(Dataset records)
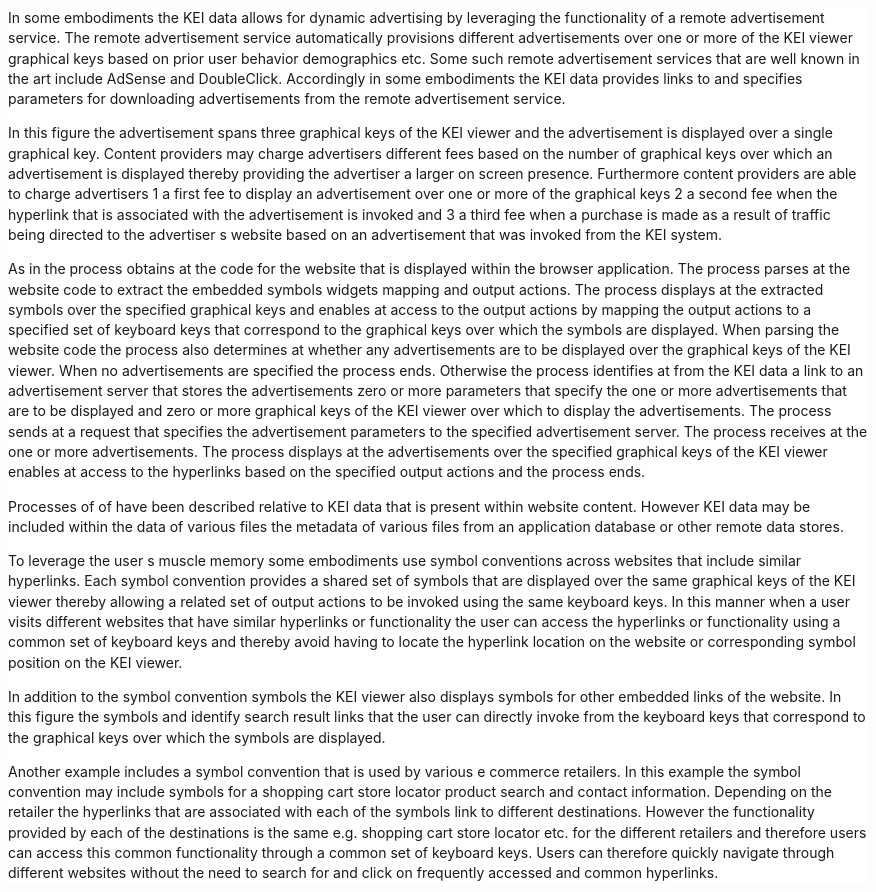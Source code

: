 In some embodiments the KEI data allows for dynamic advertising by leveraging the functionality of a remote advertisement service. The remote advertisement service automatically provisions different advertisements over one or more of the KEI viewer graphical keys based on prior user behavior demographics etc. Some such remote advertisement services that are well known in the art include AdSense and DoubleClick. Accordingly in some embodiments the KEI data provides links to and specifies parameters for downloading advertisements from the remote advertisement service.

In this figure the advertisement spans three graphical keys of the KEI viewer and the advertisement is displayed over a single graphical key. Content providers may charge advertisers different fees based on the number of graphical keys over which an advertisement is displayed thereby providing the advertiser a larger on screen presence. Furthermore content providers are able to charge advertisers 1 a first fee to display an advertisement over one or more of the graphical keys 2 a second fee when the hyperlink that is associated with the advertisement is invoked and 3 a third fee when a purchase is made as a result of traffic being directed to the advertiser s website based on an advertisement that was invoked from the KEI system.

As in the process obtains at the code for the website that is displayed within the browser application. The process parses at the website code to extract the embedded symbols widgets mapping and output actions. The process displays at the extracted symbols over the specified graphical keys and enables at access to the output actions by mapping the output actions to a specified set of keyboard keys that correspond to the graphical keys over which the symbols are displayed. When parsing the website code the process also determines at whether any advertisements are to be displayed over the graphical keys of the KEI viewer. When no advertisements are specified the process ends. Otherwise the process identifies at from the KEI data a link to an advertisement server that stores the advertisements zero or more parameters that specify the one or more advertisements that are to be displayed and zero or more graphical keys of the KEI viewer over which to display the advertisements. The process sends at a request that specifies the advertisement parameters to the specified advertisement server. The process receives at the one or more advertisements. The process displays at the advertisements over the specified graphical keys of the KEI viewer enables at access to the hyperlinks based on the specified output actions and the process ends.

Processes of of have been described relative to KEI data that is present within website content. However KEI data may be included within the data of various files the metadata of various files from an application database or other remote data stores.

To leverage the user s muscle memory some embodiments use symbol conventions across websites that include similar hyperlinks. Each symbol convention provides a shared set of symbols that are displayed over the same graphical keys of the KEI viewer thereby allowing a related set of output actions to be invoked using the same keyboard keys. In this manner when a user visits different websites that have similar hyperlinks or functionality the user can access the hyperlinks or functionality using a common set of keyboard keys and thereby avoid having to locate the hyperlink location on the website or corresponding symbol position on the KEI viewer.

In addition to the symbol convention symbols the KEI viewer also displays symbols for other embedded links of the website. In this figure the symbols and identify search result links that the user can directly invoke from the keyboard keys that correspond to the graphical keys over which the symbols are displayed.

Another example includes a symbol convention that is used by various e commerce retailers. In this example the symbol convention may include symbols for a shopping cart store locator product search and contact information. Depending on the retailer the hyperlinks that are associated with each of the symbols link to different destinations. However the functionality provided by each of the destinations is the same e.g. shopping cart store locator etc. for the different retailers and therefore users can access this common functionality through a common set of keyboard keys. Users can therefore quickly navigate through different websites without the need to search for and click on frequently accessed and common hyperlinks.
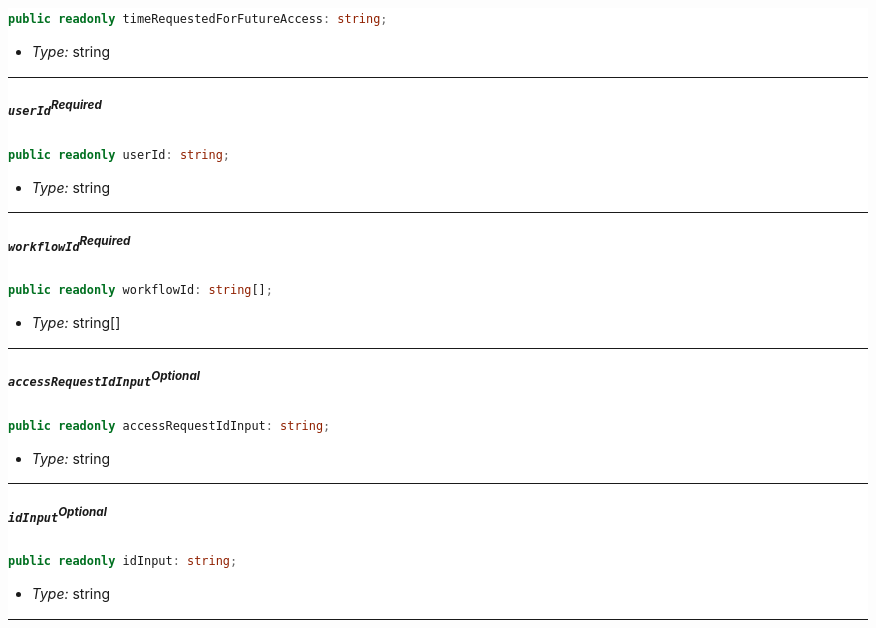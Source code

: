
 ```typescript
public readonly timeRequestedForFutureAccess: string;
```

- *Type:* string

---

##### `userId`<sup>Required</sup> <a name="userId" id="rhizo-co-terraform-provider-oci.dataOciOperatorAccessControlAccessRequest.DataOciOperatorAccessControlAccessRequest.property.userId"></a>

```typescript
public readonly userId: string;
```

- *Type:* string

---

##### `workflowId`<sup>Required</sup> <a name="workflowId" id="rhizo-co-terraform-provider-oci.dataOciOperatorAccessControlAccessRequest.DataOciOperatorAccessControlAccessRequest.property.workflowId"></a>

```typescript
public readonly workflowId: string[];
```

- *Type:* string[]

---

##### `accessRequestIdInput`<sup>Optional</sup> <a name="accessRequestIdInput" id="rhizo-co-terraform-provider-oci.dataOciOperatorAccessControlAccessRequest.DataOciOperatorAccessControlAccessRequest.property.accessRequestIdInput"></a>

```typescript
public readonly accessRequestIdInput: string;
```

- *Type:* string

---

##### `idInput`<sup>Optional</sup> <a name="idInput" id="rhizo-co-terraform-provider-oci.dataOciOperatorAccessControlAccessRequest.DataOciOperatorAccessControlAccessRequest.property.idInput"></a>

```typescript
public readonly idInput: string;
```

- *Type:* string

---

- [Problem requirements]
Count each line above where the string "public" occurs. Give the number only.

- [Answer for the task]
5